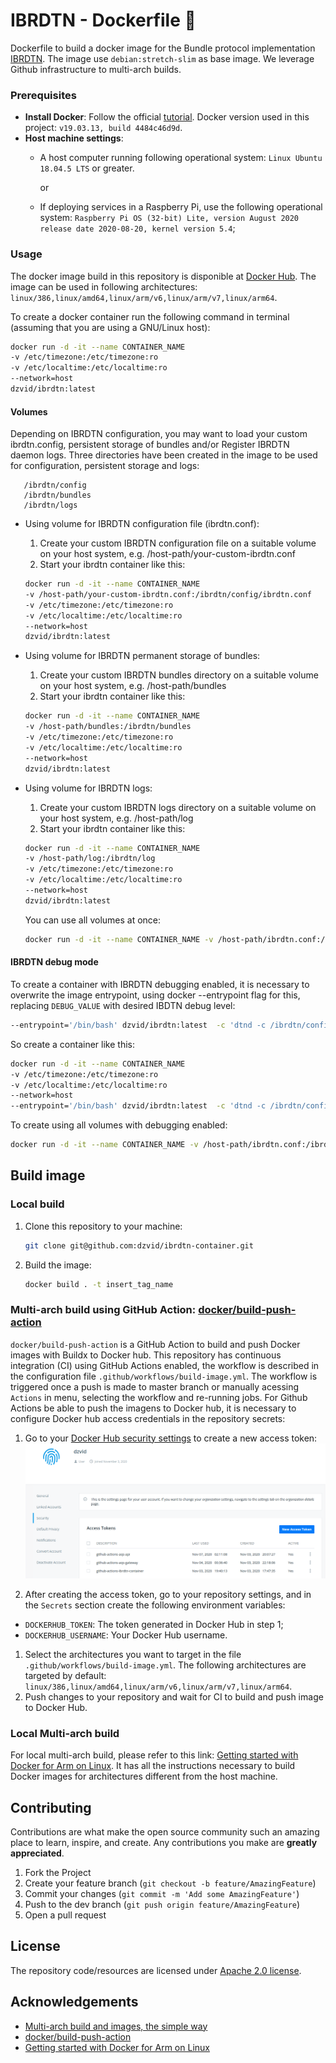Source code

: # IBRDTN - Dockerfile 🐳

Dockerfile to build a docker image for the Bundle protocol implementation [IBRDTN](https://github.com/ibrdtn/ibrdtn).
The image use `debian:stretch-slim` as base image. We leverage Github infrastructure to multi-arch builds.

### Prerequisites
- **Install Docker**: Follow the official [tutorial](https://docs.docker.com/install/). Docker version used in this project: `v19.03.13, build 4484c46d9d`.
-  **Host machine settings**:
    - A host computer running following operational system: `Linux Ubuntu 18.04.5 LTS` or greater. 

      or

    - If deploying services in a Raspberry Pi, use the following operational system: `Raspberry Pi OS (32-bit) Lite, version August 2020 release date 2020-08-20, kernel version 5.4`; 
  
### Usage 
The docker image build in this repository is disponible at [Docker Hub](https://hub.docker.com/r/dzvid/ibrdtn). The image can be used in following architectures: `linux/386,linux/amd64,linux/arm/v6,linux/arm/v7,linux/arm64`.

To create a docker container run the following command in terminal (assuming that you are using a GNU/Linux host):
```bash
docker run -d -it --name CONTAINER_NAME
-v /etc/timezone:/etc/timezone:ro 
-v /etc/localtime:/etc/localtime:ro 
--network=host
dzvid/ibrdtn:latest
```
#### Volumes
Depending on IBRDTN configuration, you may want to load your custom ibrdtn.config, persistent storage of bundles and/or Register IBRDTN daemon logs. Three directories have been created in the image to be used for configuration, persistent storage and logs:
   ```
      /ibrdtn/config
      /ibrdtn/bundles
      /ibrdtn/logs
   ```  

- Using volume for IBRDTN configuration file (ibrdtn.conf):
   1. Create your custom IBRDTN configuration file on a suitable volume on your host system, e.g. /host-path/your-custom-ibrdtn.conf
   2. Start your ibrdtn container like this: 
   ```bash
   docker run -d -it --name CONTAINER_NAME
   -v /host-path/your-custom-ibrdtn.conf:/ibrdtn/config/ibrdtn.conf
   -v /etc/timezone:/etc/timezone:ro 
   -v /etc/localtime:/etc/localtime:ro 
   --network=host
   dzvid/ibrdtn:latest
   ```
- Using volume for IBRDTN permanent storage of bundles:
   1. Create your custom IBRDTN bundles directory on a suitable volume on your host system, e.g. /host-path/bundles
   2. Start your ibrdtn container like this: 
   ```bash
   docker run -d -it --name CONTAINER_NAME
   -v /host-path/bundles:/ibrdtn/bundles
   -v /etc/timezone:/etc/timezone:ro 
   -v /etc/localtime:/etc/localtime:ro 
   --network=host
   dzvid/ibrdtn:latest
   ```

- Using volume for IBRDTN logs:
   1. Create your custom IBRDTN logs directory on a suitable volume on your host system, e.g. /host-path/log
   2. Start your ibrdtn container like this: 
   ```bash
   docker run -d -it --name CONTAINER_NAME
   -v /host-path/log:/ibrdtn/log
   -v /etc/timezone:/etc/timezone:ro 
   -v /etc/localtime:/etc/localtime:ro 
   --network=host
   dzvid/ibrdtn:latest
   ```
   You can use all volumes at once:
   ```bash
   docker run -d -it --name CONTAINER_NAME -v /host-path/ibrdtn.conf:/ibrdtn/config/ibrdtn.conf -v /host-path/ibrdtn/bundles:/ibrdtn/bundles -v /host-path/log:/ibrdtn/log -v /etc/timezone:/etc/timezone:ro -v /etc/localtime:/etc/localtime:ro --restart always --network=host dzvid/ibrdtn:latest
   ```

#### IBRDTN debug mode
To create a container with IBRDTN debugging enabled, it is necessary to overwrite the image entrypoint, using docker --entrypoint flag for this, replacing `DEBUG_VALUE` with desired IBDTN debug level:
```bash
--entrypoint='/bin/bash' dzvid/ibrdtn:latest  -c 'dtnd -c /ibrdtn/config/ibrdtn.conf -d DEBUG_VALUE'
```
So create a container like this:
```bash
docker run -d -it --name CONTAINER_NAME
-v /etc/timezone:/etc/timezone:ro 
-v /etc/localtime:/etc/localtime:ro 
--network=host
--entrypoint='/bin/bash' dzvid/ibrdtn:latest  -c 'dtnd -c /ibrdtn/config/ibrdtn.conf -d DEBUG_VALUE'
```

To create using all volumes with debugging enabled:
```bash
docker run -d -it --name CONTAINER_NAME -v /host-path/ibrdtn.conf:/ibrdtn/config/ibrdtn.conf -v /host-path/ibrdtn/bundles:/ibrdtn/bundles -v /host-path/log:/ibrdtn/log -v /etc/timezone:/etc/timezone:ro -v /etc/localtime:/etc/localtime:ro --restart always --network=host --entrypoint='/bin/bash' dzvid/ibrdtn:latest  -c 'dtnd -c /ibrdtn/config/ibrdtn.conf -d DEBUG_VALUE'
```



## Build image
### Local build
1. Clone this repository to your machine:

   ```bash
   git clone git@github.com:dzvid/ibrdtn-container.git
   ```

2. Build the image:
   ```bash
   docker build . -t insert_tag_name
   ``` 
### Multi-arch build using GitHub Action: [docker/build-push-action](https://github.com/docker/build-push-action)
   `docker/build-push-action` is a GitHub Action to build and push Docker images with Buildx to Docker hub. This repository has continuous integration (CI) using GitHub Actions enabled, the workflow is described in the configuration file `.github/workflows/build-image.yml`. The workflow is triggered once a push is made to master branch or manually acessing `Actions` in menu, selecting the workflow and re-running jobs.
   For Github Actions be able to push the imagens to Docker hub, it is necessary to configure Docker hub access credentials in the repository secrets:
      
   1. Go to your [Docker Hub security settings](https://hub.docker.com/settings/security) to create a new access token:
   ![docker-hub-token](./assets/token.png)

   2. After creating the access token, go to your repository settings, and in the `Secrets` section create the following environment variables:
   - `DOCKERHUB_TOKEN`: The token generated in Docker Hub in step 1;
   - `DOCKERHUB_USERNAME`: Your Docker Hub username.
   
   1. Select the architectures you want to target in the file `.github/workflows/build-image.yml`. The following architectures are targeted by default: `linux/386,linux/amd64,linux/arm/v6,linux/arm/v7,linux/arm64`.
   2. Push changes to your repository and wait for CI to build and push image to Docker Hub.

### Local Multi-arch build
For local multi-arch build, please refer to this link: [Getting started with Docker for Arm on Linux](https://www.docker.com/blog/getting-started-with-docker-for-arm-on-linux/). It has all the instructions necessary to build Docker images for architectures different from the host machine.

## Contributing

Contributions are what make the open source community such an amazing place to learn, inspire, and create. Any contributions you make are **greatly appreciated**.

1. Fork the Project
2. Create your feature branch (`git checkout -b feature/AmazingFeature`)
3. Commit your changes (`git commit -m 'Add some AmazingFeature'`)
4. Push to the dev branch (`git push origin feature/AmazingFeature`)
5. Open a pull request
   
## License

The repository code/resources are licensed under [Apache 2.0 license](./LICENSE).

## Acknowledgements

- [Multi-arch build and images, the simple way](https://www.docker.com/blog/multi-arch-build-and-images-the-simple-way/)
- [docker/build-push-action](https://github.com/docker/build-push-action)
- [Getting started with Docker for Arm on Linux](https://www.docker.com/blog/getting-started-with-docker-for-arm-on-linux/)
+ + +
* _WHAT YOU WILL DO_
Reproduce the entries above without change, omitting all pictures.

* _WRITTEN RESPONSE_
Source code

: # IBRDTN - Dockerfile 🐳

Dockerfile to build a docker image for the Bundle protocol implementation [IBRDTN](https://github.com/ibrdtn/ibrdtn).
The image use `debian:stretch-slim` as base image. We leverage Github infrastructure to multi-arch builds.

### Prerequisites
- **Install Docker**: Follow the official [tutorial](https://docs.docker.com/install/). Docker version used in this project: `v19.03.13, build 4484c46d9d`.
-  **Host machine settings**:
    - A host computer running following operational system: `Linux Ubuntu 18.04.5 LTS` or greater. 

      or

    - If deploying services in a Raspberry Pi, use the following operational system: `Raspberry Pi OS (32-bit) Lite, version August 2020 release date 2020-08-20, kernel version 5.4`; 
  
### Usage 
The docker image build in this repository is disponible at [Docker Hub](https://hub.docker.com/r/dzvid/ibrdtn). The image can be used in following architectures: `linux/386,linux/amd64,linux/arm/v6,linux/arm/v7,linux/arm64`.

To create a docker container run the following command in terminal (assuming that you are using a GNU/Linux host):
```bash
docker run -d -it --name CONTAINER_NAME
-v /etc/timezone:/etc/timezone:ro 
-v /etc/localtime:/etc/localtime:ro 
--network=host
dzvid/ibrdtn:latest
```
#### Volumes
Depending on IBRDTN configuration, you may want to load your custom ibrdtn.config, persistent storage of bundles and/or Register IBRDTN daemon logs. Three directories have been created in the image to be used for configuration, persistent storage and logs:
   ```
      /ibrdtn/config
      /ibrdtn/bundles
      /ibrdtn/logs
   ```  

- Using volume for IBRDTN configuration file (ibrdtn.conf):
   1. Create your custom IBRDTN configuration file on a suitable volume on your host system, e.g. /host-path/your-custom-ibrdtn.conf
   2. Start your ibrdtn container like this: 
   ```bash
   docker run -d -it --name CONTAINER_NAME
   -v /host-path/your-custom-ibrdtn.conf:/ibrdtn/config/ibrdtn.conf
   -v /etc/timezone:/etc/timezone:ro 
   -v /etc/localtime:/etc/localtime:ro 
   --network=host
   dzvid/ibrdtn:latest
   ```
- Using volume for IBRDTN permanent storage of bundles:
   1. Create your custom IBRDTN bundles directory on a suitable volume on your host system, e.g. /host-path/bundles
   2. Start your ibrdtn container like this: 
   ```bash
   docker run -d -it --name CONTAINER_NAME
   -v /host-path/bundles:/ibrdtn/bundles
   -v /etc/timezone:/etc/timezone:ro 
   -v /etc/localtime:/etc/localtime:ro 
   --network=host
   dzvid/ibrdtn:latest
   ```

- Using volume for IBRDTN logs:
   1. Create your custom IBRDTN logs directory on a suitable volume on your host system, e.g. /host-path/log
   2. Start your ibrdtn container like this: 
   ```bash
   docker run -d -it --name CONTAINER_NAME
   -v /host-path/log:/ibrdtn/log
   -v /etc/timezone:/etc/timezone:ro 
   -v /etc/localtime:/etc/localtime:ro 
   --network=host
   dzvid/ibrdtn:latest
   ```
   You can use all volumes at once:
   ```bash
   docker run -d -it --name CONTAINER_NAME -v /host-path/ibrdtn.conf:/ibrdtn/config/ibrdtn.conf -v /host-path/ibrdtn/bundles:/ibrdtn/bundles -v /host-path/log:/ibrdtn/log -v /etc/timezone:/etc/timezone:ro -v /etc/localtime:/etc/localtime:ro --restart always --network=host dzvid/ibrdtn:latest
   ```

#### IBRDTN debug mode
To create a container with IBRDTN debugging enabled, it is necessary to overwrite the image entrypoint, using docker --entrypoint flag for this, replacing `DEBUG_VALUE` with desired IBDTN debug level:
```bash
--entrypoint='/bin/bash' dzvid/ibrdtn:latest  -c 'dtnd -c /ibrdtn/config/ibrdtn.conf -d DEBUG_VALUE'
```
So create a container like this:
```bash
docker run -d -it --name CONTAINER_NAME
-v /etc/timezone:/etc/timezone:ro 
-v /etc/localtime:/etc/localtime:ro 
--network=host
--entrypoint='/bin/bash' dzvid/ibrdtn:latest  -c 'dtnd -c /ibrdtn/config/ibrdtn.conf -d DEBUG_VALUE'
```

To create using all volumes with debugging enabled:
```bash
docker run -d -it --name CONTAINER_NAME -v /host-path/ibrdtn.conf:/ibrdtn/config/ibrdtn.conf -v /host-path/ibrdtn/bundles:/ibrdtn/bundles -v /host-path/log:/ibrdtn/log -v /etc/timezone:/etc/timezone:ro -v /etc/localtime:/etc/localtime:ro --restart always --network=host --entrypoint='/bin/bash' dzvid/ibrdtn:latest  -c 'dtnd -c /ibrdtn/config/ibrdtn.conf -d DEBUG_VALUE'
```



## Build image
### Local build
1. Clone this repository to your machine:

   ```bash
   git clone git@github.com:dzvid/ibrdtn-container.git
   ```

2. Build the image:
   ```bash
   docker build . -t insert_tag_name
   ``` 
### Multi-arch build using GitHub Action: [docker/build-push-action](https://github.com/docker/build-push-action)
   `docker/build-push-action` is a GitHub Action to build and push Docker images with Buildx to Docker hub. This repository has continuous integration (CI) using GitHub Actions enabled, the workflow is described in the configuration file `.github/workflows/build-image.yml`. The workflow is triggered once a push is made to master branch or manually acessing `Actions` in menu, selecting the workflow and re-running jobs.
   For Github Actions be able to push the imagens to Docker hub, it is necessary to configure Docker hub access credentials in the repository secrets:
      
   1. Go to your [Docker Hub security settings](https://hub.docker.com/settings/security) to create a new access token:
   ![docker-hub-token](./assets/token.png)

   2. After creating the access token, go to your repository settings, and in the `Secrets` section create the following environment variables:
   - `DOCKERHUB_TOKEN`: The token generated in Docker Hub in step 1;
   - `DOCKERHUB_USERNAME`: Your Docker Hub username.
   
   1. Select the architectures you want to target in the file `.github/workflows/build-image.yml`. The following architectures are targeted by default: `linux/386,linux/amd64,linux/arm/v6,linux/arm/v7,linux/arm64`.
   2. Push changes to your repository and wait for CI to build and push image to Docker Hub.

### Local Multi-arch build
For local multi-arch build, please refer to this link: [Getting started with Docker for Arm on Linux](https://www.docker.com/blog/getting-started-with-docker-for-arm-on-linux/). It has all the instructions necessary to build Docker images for architectures different from the host machine.

## Contributing

Contributions are what make the open source community such an amazing place to learn, inspire, and create. Any contributions you make are **greatly appreciated**.

1. Fork the Project
2. Create your feature branch (`git checkout -b feature/AmazingFeature`)
3. Commit your changes (`git commit -m 'Add some AmazingFeature'`)
4. Push to the dev branch (`git push origin feature/AmazingFeature`)
5. Open a pull request
   
## License

The repository code/resources are licensed under [Apache 2.0 license](./LICENSE).

## Acknowledgements

- [Multi-arch build and images, the simple way](https://www.docker.com/blog/multi-arch-build-and-images-the-simple-way/)
- [docker/build-push-action](https://github.com/docker/build-push-action)
- [Getting started with Docker for Arm on Linux](https://www.docker.com/blog/getting-started-with-docker-for-arm-on-linux/)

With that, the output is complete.